Former President of Lebanon Brings Middle East Issues Midwest


Anmol Nigam

The keynote address by the former President of Lebanon Amine Gemayel attracted many students, faculty, and community members to hear his opinions on instability of the Middle East and its global significance.

Students leaving class last Friday may have noticed the swarm of suits and students alike flocking to Millis Schmitt Auditorium. The point of their attraction was the keynote address led by the former President of Lebanon Amine Gemayel.

The event, titled “Managing the World Crisis of the Middle East: Imperatives and Alternatives,”  was devoted to understanding the instability of the Middle East and its global significance.

This event comes at a time where the Islamic State of Iraq and Syria (ISIS) has taken credit for numerous terror attacks and has captured significant territory in Iraq and Syria. The aggressive campaign of ISIS has taken a toll, over 30,000 individuals have died from the violence across the world.
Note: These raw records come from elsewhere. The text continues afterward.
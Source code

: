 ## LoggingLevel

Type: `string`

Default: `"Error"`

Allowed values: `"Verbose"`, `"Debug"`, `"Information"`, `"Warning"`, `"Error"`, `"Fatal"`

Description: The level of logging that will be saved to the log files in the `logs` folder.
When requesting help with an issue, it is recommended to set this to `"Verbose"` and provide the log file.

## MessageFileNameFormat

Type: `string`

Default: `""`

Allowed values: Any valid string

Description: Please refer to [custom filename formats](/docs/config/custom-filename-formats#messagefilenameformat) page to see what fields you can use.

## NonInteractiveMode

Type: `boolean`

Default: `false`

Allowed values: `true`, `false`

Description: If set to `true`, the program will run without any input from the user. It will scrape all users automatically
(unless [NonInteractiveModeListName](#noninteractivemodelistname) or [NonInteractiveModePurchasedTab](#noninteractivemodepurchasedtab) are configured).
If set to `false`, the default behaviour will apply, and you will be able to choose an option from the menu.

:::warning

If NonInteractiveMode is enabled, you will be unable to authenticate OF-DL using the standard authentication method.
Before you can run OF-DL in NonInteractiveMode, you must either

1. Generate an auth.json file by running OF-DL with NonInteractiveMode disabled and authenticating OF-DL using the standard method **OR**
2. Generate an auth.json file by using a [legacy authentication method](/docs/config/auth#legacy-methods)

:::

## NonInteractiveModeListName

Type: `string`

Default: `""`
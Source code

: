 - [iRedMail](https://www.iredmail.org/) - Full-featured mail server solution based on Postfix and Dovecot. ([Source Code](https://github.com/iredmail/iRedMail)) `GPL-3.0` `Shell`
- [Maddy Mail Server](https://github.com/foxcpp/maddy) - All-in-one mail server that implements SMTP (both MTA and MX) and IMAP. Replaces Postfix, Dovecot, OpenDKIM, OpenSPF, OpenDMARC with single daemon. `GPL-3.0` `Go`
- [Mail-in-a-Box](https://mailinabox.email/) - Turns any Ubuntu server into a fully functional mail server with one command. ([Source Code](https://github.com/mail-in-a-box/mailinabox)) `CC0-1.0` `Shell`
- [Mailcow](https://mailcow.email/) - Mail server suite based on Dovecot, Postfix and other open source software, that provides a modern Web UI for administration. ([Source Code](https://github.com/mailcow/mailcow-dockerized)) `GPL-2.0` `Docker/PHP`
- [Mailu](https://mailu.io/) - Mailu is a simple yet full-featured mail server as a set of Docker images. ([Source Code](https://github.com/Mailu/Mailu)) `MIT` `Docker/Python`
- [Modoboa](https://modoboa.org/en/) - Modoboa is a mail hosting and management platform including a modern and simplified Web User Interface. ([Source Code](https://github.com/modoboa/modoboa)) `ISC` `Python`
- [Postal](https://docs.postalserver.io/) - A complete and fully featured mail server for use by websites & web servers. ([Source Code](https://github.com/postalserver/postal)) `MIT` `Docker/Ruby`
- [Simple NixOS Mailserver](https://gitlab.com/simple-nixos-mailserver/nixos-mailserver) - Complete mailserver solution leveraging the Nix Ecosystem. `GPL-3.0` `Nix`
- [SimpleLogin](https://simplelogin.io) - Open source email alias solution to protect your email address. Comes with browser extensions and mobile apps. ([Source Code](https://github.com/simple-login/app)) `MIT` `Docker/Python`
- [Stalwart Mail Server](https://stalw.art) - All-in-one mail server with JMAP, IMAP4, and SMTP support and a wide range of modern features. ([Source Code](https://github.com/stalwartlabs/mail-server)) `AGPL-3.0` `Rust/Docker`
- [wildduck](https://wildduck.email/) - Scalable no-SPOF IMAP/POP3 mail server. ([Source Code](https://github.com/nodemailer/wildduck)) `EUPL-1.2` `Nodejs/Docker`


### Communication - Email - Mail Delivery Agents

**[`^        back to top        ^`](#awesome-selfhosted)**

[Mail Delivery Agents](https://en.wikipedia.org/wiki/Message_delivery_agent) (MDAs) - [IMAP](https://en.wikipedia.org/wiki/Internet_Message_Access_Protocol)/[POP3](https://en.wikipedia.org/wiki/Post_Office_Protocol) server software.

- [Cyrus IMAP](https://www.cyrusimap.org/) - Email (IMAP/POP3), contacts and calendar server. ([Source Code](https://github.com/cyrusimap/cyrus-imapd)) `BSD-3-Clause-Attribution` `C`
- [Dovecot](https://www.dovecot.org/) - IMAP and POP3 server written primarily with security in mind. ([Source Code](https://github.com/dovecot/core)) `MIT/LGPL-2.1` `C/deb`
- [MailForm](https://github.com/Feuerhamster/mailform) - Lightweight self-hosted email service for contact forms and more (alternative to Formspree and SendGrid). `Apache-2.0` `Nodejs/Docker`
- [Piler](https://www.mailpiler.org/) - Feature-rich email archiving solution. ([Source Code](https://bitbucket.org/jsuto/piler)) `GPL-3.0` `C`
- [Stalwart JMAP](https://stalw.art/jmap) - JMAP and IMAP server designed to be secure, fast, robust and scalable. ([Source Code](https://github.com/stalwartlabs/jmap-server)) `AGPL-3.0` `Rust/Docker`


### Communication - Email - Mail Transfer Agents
Vice Provost of International Affairs David Fleshler started the night’s event with an introduction and thanking the sponsoring organizations: the Center for International Affairs, the Office of Diversity, Inclusion and Equal Opportunity, the Cleveland Council for World Affairs, and the Kataeb Chapter of Cleveland.

“These kinds of events don’t get put on without a lot of passion and hard work,” Fleshler said.

To Fleshler, Case Western Reserve University has been committed to international affairs and endeavors.

“We really do cover the world at the university,” Fleshler said “Over the past eight years, we have focused on internationalization. Our number of international students have more than doubled from eight years ago, and our number and percentage of students who go abroad has also more than doubled from eight years ago.”

As the introduction finished, Gemayel took command of the podium. A flutter of cameras shutters and flashes went off—each preserving a moment of the historic event.

“Allow me to begin with an obvious conclusion, namely that the Middle East has become a destabilized and a destabilizing region,” Gemayel said.

As Gemayel continued reading directly off his prepared speech, the audience never faltered in their attention and listened attentively to the Gemayel’s soft-spoken, but impassioned words.

Gemayel attributed the current state of the Middle East to 11 diverse factors, which included the rise of the Islamic State, an increasing amounts of refugees and foreign state intervention.

“The Middle East crisis can and should be classified as a world crisis,” Gemayel said. He continued his ominous prediction with the culmination of future ISIS world order characterized by rampant murder and slavery.

“Recent history offers ample warning of the threat and lessons about what must be done in response,” Gemayel said. His cautions against the extremism were influenced by his own experiences. His brother Bachir Gemayel was assassinated in 1982. In 2006, his son Pierre Gemayel suffered the same fate.

Despite the tragic conditions in the Middle East currently, Gemayel is hopeful of a better future.

“I remain optimistic that we, meaning the liberal world, will regain our direction and prevail at the great task of  keeping ISIS and similar movements at bay and eventually beating them.”

Following the address, Gemayel took questions from the audience.

CWRU Professor Ramez Islambouli asked Gemayel “Would you support [a candidate] for president of Lebanon even if he is not Maronite Christian?”

Islambouli, a native of Lebanon, was concerned that in order to further democratization, separation between religion and politics was a necessity. In Lebanon, Maronites are the prevalent religious denomination.

“You know in Lebanon the president has to be Maronite. The prime minister has to be Sunni Muslim. The house speaker has to be Shia Muslim. I think this is a problem for the democratization of our nation.”

Gemayel did not answer his question directly but focused on the role of religion in Lebanese government.

“There is absolutely nothing in the Lebanese constitution that requires a Maronite president,  or a Sunni prime minister, or a Shia speaker,” Gemayel said, acknowledging their implicit roles. “It’s a necessity to preserve the national unity…. This kind of system provides Lebanon with a very important stability.”

Gemayel continued to take questions from students and community alike. The event concluded with a reception in Hovorka Atrium.

Fleshler viewed the event as a success. He went on to explain, “What we’re trying to do on campus is to bring this kind of view to Case Western Reserve University. The more we get internationally involved, the more students will be aware of global issues.”